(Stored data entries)
=====

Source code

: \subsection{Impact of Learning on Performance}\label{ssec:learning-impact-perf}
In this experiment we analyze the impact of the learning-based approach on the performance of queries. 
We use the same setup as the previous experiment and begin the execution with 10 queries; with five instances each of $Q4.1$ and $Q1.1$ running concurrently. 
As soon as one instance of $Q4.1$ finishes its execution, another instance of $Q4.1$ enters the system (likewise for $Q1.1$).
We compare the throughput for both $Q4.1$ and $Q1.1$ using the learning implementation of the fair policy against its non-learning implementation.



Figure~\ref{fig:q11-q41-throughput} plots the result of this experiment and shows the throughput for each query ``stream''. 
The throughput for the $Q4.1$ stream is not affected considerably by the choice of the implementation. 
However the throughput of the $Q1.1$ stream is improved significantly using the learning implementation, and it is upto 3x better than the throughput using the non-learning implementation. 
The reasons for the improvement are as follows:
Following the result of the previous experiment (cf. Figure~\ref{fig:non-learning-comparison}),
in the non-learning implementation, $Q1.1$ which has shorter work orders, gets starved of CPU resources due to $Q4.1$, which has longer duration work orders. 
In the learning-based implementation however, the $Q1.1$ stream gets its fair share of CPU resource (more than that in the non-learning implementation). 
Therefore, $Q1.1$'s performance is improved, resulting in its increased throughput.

=====

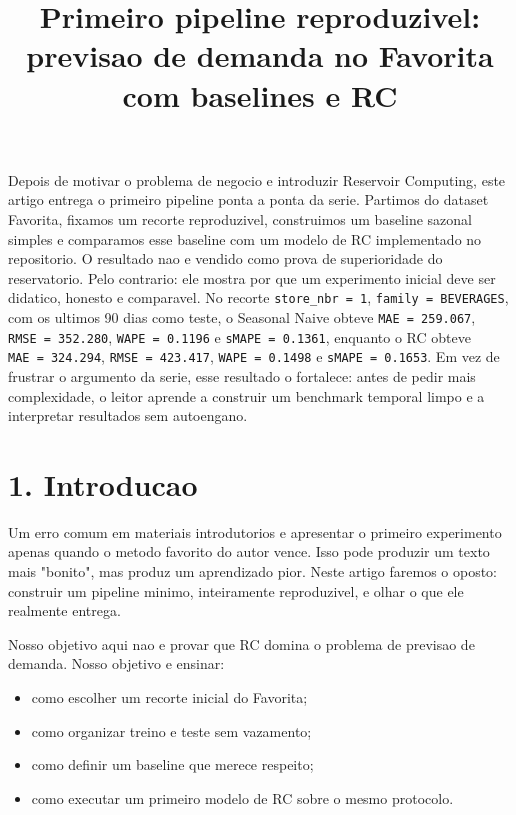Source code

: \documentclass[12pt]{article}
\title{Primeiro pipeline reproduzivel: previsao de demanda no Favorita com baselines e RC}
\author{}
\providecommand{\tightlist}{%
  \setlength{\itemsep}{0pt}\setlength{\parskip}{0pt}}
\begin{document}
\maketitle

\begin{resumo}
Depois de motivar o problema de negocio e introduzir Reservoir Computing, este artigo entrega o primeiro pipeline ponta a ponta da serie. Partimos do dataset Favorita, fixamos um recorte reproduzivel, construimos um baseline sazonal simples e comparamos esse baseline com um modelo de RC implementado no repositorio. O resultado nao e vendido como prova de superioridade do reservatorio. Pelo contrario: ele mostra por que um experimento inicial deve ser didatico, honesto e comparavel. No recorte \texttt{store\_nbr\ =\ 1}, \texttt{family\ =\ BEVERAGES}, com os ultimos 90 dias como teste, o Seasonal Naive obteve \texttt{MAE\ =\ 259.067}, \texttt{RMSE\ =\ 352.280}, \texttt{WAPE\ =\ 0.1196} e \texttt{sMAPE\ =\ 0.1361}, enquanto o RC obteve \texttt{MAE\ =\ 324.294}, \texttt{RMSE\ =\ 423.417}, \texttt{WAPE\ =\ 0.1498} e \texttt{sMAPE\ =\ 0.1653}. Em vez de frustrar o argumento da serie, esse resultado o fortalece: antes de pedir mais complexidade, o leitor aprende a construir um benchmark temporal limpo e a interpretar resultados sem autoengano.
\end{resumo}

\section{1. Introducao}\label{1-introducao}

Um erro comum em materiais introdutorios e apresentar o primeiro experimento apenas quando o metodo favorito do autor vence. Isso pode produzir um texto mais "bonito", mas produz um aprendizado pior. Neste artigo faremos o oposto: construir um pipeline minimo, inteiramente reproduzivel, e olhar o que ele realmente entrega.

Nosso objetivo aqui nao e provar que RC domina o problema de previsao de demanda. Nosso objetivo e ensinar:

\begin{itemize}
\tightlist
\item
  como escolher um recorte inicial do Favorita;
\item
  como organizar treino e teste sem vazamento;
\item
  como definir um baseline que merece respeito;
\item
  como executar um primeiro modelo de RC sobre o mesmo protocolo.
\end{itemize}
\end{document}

=====

Return from the data every line that holds "based".

In this experiment we analyze the impact of the learning-based approach on the performance of queries. 
In the learning-based implementation however, the $Q1.1$ stream gets its fair share of CPU resource (more than that in the non-learning implementation). 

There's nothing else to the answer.